A possible mitigation strategy for test dataset reuse is thresholdout, a method that uses differential privacy techniques to avoid the problems that occur with reusing test datasets, according to Sahiner. The DIDSR is currently researching this topic.

Other initiatives

Sahiner also serves as co-leader of the Xavier Health Continuously Learning Systems Working Group, which launched in August at the Xavier Health AI Summit. The group brings together experts from medical device and pharmacology industries, academia, and government, Sahiner said.

"Our purpose is to try [to determine] what kind of information we need to provide a reasonable level of confidence in the performance of continuously learning systems," he said.

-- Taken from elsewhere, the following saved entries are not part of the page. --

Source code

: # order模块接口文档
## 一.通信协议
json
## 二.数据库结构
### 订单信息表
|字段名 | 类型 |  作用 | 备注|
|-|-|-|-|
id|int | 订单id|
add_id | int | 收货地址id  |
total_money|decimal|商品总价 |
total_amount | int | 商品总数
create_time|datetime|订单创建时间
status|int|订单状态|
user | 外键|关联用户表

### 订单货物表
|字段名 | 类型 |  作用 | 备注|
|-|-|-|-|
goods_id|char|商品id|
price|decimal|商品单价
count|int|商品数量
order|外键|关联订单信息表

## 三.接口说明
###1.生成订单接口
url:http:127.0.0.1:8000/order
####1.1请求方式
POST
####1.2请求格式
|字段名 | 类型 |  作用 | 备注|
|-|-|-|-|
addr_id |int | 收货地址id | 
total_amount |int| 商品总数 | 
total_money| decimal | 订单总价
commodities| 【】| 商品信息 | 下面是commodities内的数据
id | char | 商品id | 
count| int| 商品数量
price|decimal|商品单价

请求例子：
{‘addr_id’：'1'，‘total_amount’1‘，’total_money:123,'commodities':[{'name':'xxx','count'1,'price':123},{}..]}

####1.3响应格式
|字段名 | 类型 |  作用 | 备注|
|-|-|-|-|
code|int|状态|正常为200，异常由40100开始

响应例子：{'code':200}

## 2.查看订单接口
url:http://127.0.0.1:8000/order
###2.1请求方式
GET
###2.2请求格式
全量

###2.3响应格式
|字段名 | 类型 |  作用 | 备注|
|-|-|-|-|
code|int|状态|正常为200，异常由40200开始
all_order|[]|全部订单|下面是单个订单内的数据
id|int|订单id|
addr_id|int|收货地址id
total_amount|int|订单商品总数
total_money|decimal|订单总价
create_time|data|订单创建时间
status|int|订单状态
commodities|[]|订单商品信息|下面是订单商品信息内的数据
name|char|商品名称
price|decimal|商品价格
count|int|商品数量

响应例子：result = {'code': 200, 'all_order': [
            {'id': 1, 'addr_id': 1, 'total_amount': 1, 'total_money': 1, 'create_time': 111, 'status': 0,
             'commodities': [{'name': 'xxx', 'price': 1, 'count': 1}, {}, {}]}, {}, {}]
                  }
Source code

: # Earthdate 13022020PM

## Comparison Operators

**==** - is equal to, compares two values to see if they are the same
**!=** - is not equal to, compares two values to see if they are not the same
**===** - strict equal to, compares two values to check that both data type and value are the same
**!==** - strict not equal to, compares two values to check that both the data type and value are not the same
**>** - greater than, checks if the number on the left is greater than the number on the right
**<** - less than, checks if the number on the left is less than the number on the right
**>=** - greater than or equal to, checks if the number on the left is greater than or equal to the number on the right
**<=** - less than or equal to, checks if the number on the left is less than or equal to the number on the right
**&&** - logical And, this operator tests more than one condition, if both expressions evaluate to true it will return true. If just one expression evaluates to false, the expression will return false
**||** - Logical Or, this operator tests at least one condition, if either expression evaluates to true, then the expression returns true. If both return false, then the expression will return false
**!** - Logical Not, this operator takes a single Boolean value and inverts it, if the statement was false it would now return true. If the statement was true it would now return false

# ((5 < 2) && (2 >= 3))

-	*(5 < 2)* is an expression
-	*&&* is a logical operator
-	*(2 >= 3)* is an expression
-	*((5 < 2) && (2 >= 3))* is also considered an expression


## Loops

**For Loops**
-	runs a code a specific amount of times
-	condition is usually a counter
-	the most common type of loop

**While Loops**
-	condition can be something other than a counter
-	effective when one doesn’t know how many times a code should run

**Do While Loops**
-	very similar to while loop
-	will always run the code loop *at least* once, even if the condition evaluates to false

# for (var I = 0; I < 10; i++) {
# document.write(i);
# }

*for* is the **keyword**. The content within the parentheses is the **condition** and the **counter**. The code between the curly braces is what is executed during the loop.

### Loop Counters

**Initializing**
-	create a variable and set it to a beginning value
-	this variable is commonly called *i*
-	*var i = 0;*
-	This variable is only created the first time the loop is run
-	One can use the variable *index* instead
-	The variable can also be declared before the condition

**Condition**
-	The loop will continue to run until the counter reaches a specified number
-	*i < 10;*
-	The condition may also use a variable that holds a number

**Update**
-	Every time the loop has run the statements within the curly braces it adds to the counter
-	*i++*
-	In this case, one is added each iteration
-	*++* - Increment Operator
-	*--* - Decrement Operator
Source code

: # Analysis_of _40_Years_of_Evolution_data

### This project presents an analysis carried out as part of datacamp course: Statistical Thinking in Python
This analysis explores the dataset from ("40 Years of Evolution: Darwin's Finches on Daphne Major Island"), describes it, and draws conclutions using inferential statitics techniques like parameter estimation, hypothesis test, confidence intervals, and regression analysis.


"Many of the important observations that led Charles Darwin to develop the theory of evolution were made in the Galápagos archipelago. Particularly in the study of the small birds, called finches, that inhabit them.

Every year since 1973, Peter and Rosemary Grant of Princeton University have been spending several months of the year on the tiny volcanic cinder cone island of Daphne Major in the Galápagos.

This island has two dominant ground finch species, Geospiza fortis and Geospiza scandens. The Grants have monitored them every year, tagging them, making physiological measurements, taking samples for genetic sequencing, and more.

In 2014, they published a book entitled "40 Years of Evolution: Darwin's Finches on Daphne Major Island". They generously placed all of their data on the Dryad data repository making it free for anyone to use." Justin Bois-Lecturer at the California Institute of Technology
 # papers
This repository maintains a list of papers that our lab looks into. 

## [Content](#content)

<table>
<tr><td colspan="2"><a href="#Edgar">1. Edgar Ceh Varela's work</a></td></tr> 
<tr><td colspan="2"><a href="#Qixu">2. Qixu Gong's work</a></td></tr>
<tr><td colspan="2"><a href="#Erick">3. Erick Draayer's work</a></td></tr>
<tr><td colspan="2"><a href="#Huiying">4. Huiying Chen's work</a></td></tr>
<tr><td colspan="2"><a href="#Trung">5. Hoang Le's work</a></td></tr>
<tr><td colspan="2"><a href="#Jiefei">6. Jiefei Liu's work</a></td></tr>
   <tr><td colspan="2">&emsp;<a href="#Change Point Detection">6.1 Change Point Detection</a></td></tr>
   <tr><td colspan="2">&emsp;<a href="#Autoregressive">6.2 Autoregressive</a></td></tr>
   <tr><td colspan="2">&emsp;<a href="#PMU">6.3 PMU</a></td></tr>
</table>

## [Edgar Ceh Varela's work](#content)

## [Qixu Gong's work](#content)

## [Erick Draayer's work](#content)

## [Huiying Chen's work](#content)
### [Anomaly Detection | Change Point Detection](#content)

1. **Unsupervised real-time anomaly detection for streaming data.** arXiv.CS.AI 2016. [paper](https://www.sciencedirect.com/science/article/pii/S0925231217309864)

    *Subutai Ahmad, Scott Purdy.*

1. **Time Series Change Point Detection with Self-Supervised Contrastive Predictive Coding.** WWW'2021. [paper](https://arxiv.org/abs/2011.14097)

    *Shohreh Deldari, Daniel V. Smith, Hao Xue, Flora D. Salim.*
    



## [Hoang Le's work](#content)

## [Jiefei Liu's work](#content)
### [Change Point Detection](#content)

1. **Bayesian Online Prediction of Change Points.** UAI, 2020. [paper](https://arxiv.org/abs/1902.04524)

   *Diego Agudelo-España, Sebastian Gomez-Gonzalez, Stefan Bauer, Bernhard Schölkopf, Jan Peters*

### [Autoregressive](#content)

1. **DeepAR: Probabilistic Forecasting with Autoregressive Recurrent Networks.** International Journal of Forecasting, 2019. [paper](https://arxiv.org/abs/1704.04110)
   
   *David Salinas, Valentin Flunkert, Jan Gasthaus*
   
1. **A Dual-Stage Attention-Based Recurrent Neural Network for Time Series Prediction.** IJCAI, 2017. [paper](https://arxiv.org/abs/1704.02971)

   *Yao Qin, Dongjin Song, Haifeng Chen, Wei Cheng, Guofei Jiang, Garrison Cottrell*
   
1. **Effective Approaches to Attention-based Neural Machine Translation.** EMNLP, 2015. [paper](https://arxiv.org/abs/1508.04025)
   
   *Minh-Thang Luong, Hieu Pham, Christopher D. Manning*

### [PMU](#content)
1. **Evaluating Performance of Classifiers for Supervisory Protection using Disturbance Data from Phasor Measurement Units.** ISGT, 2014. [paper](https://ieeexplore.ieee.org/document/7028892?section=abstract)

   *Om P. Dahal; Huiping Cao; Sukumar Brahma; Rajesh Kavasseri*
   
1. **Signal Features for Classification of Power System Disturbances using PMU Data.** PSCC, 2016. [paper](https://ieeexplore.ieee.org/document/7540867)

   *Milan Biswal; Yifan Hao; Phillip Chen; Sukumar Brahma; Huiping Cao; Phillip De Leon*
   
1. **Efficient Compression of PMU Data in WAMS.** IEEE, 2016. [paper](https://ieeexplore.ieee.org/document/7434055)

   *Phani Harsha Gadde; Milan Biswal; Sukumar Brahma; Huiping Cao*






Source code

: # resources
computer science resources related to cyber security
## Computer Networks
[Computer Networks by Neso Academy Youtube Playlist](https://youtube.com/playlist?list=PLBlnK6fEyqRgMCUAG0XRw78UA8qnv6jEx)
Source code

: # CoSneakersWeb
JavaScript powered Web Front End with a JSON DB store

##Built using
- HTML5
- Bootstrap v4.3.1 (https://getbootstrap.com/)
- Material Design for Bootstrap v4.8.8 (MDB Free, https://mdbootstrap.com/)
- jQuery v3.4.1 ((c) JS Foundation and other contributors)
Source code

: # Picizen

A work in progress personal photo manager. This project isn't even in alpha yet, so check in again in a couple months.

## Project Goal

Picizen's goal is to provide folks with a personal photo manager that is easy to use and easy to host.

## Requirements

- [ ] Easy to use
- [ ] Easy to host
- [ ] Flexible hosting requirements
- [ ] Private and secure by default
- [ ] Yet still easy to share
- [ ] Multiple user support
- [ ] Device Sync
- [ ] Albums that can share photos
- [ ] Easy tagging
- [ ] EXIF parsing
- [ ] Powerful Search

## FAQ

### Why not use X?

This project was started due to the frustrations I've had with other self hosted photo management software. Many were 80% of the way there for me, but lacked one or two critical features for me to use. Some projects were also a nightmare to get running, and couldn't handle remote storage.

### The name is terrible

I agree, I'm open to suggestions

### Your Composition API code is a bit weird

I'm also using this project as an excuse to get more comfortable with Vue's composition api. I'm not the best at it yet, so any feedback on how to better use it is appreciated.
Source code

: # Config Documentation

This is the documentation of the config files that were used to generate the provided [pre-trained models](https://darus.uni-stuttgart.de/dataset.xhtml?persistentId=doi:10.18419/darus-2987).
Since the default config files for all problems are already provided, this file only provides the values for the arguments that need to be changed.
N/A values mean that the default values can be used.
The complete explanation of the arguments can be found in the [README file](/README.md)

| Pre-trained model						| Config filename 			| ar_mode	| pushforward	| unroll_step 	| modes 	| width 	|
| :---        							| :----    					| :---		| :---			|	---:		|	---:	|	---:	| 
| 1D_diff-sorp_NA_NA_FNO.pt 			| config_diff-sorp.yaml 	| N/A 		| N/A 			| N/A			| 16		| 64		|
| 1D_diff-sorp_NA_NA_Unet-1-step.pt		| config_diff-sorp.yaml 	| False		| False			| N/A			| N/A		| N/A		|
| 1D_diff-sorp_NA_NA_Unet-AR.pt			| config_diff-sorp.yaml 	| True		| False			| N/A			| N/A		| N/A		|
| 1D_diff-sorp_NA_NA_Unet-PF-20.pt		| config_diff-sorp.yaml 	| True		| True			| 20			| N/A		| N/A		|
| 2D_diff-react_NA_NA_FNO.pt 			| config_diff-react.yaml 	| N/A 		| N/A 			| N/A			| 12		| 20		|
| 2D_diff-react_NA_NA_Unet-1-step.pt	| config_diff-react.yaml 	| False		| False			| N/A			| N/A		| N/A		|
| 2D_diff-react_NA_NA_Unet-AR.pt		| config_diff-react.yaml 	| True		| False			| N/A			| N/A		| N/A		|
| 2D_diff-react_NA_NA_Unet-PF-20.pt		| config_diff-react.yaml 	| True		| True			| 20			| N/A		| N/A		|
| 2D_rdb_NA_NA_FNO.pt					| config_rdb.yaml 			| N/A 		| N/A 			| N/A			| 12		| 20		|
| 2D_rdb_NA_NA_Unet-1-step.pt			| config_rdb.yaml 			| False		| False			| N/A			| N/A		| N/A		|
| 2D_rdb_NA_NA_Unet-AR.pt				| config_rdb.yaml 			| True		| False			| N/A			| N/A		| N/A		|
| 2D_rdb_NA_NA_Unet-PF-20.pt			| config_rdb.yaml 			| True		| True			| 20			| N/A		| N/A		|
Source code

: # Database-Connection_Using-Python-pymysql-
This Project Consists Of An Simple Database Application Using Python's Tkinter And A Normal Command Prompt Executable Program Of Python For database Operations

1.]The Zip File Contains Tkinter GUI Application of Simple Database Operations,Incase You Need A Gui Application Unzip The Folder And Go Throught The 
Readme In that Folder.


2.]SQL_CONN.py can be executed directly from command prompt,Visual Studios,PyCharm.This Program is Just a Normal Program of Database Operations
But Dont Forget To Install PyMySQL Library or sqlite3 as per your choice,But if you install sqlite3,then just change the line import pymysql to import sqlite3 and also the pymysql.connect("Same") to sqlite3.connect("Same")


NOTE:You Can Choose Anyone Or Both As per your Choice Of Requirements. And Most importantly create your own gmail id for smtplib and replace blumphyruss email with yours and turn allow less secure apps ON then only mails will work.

Sahiner also noted that the Center for Devices and Radiological Health has established a digital health unit, which announced in July a Digital Health Innovation Action Plan for addressing the unique aspects of digital health and software products. As part of an integrated approach for regulating these products, the FDA is exploring a new streamlined pathway for software. Under a pilot precertification program, the FDA will test a regulatory approach that provides streamlined software review for companies that demonstrate a culture of quality and organizational excellence.

"Based on the [software's] classification risk and [the company's] precertification level, the product may go immediately to commercial distribution or it might go to a streamlined premarket review," Sahiner said. "Then the real-world data collected could maybe feed back into this loop."

Nine selected companies will be participating in the pilot program, he said.